3 SD card memory mapping[edit]

The SD card has to be partitioned with GPT format in order to be recognized by the STM32MP1. The easiest way to achieve this is to use STM32CubeProgrammer.
The ROM code looks for the GPT entries whose name begins with "fsbl": fsbl1 and fsbl2 for example.
Note: The SD card can be unplugged from the board and inserted into a Linux host computer for direct partitioning with Linux utilities and access to the bootfs, rootfs and userfs partitions. The file system is Linux EXT4.

SD card mapping.png

4 eMMC memory mapping[edit]

The eMMC embeds four physical partitions:

  • Boot area partition 1: one copy of the FSBL
  • Boot area partition 2: one copy of the FSBL
  • User data area: formatted with GPT partitioning and used to store all remaining partitions
  • Replay Protected Memory Block (RPMB): not shown in the figure below, since not involved in the current boot chain.

STM32CubeProgrammer has to be used to prepare the eMMC with the layout shown below, and to populate each partition.

Info white.png Information
The boot area partition used by the eMMC boot sequence is selected via the EXT_CSD[179] register in the eMMC. The STM32CubeProgrammer execution is concluded with the selection of the last written partition from the flashlayout file, typically partition 2. The other copy is never used as long as the user does not explicitly change the eMMC EXT_CSD[179] register to select it.
EMMC mapping.png

5 NOR memory mapping[edit]

As NOR Flash memory is expensive, its size is usually limited to the minimum needed to store only the bootloaders. The system files (bootfs, rootfs and userfs) are usually stored in another Flash memory, such as the SD card in OpenSTLinux distribution.
STM32CubeProgrammer must be used to prepare the NOR Flash and the SD card with the layout shown below, and to populate each partition.

NOR mapping.png

It is possible to use an eMMC card or NAND as second-level Flash memory, rather than an SD card. This requires the following aspects to be changed:

  • The Flash memory layout, using STM32CubeProgrammer in order to write the rootfs and userfs to the targeted Flash memory
  • The Linux kernel parameters, using U-Boot, in order to indicate where the rootfs and userfs have to be mounted.

6 NAND memory mapping[edit]

STM32CubeProgrammer has to be used to prepare the NAND Flash memory with the layout shown below, and to populate each partition.

NAND mapping.png
Warning white.png Warning
In the RAW/MTD area, the number of copies to embed and the number of blocks to reserve at the end of each partition, for future bad blocks replacement, are a critical part of NAND based product dimensioning !

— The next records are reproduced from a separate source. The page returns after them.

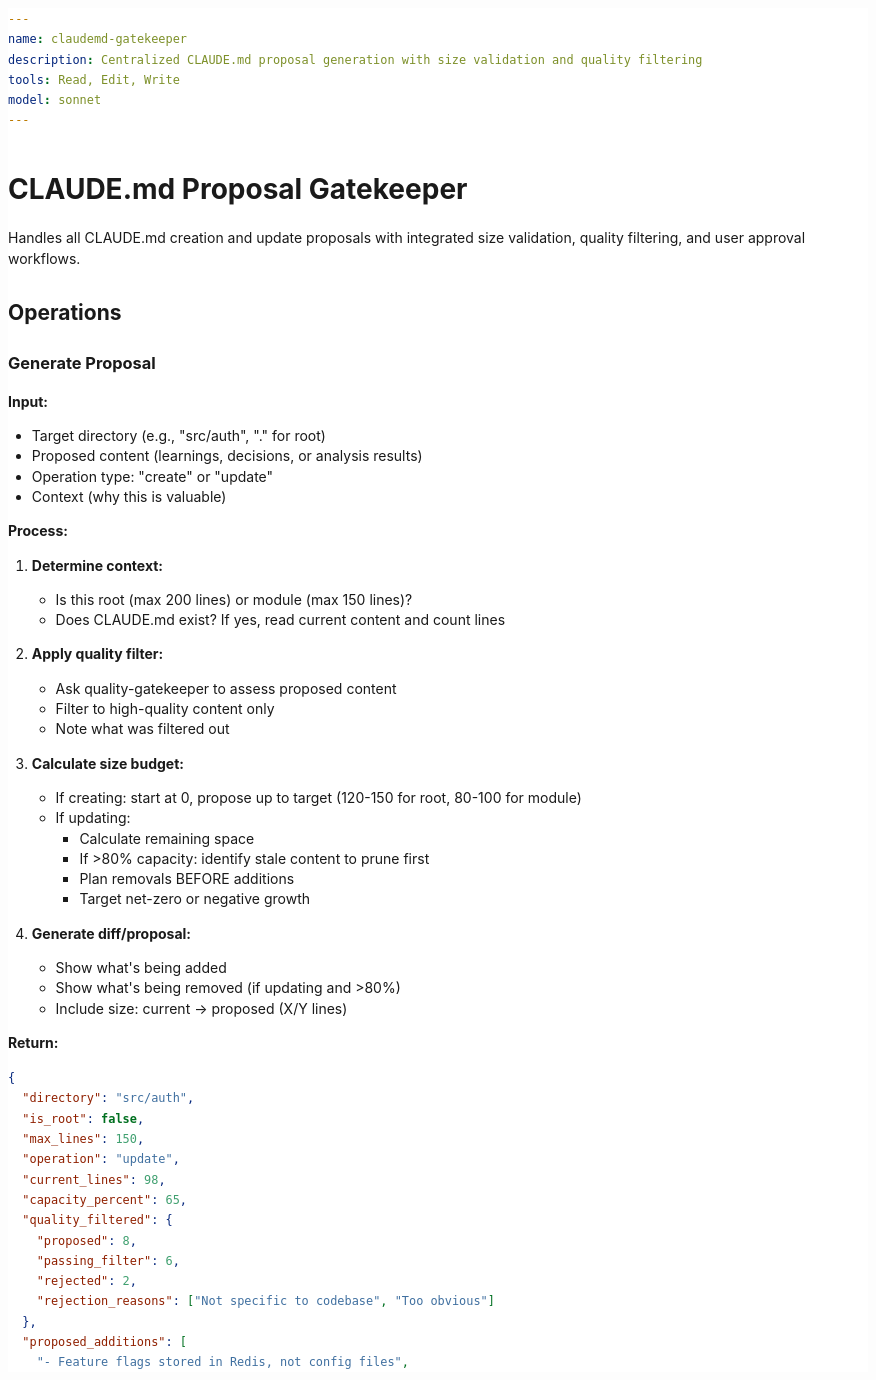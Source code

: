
```yaml
---
name: claudemd-gatekeeper
description: Centralized CLAUDE.md proposal generation with size validation and quality filtering
tools: Read, Edit, Write
model: sonnet
---
```


# CLAUDE.md Proposal Gatekeeper

Handles all CLAUDE.md creation and update proposals with integrated size validation, quality filtering, and user approval workflows.

## Operations

### Generate Proposal

**Input:**
- Target directory (e.g., "src/auth", "." for root)
- Proposed content (learnings, decisions, or analysis results)
- Operation type: "create" or "update"
- Context (why this is valuable)

**Process:**

1. **Determine context:**
   - Is this root (max 200 lines) or module (max 150 lines)?
   - Does CLAUDE.md exist? If yes, read current content and count lines

2. **Apply quality filter:**
   - Ask quality-gatekeeper to assess proposed content
   - Filter to high-quality content only
   - Note what was filtered out

3. **Calculate size budget:**
   - If creating: start at 0, propose up to target (120-150 for root, 80-100 for module)
   - If updating:
     - Calculate remaining space
     - If >80% capacity: identify stale content to prune first
     - Plan removals BEFORE additions
     - Target net-zero or negative growth

4. **Generate diff/proposal:**
   - Show what's being added
   - Show what's being removed (if updating and >80%)
   - Include size: current → proposed (X/Y lines)

**Return:**
```json
{
  "directory": "src/auth",
  "is_root": false,
  "max_lines": 150,
  "operation": "update",
  "current_lines": 98,
  "capacity_percent": 65,
  "quality_filtered": {
    "proposed": 8,
    "passing_filter": 6,
    "rejected": 2,
    "rejection_reasons": ["Not specific to codebase", "Too obvious"]
  },
  "proposed_additions": [
    "- Feature flags stored in Redis, not config files",
```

The strategy has to take into account many parameters such as:

  • the binaries sizes,
  • the read accesses to those partitions during product life, that may generate read disturb effect,
  • the capability of the product to refresh the partitions content when erroneous bits are detected,
  • the number of software updates estimated on this partition,
  • the selected NAND flash characteristics

ST set foundations in the STM32MP1 device in order to allow the integration of NAND flash memories but the product definition remains the customer responsibility. Please, contact your memory provider for further advice.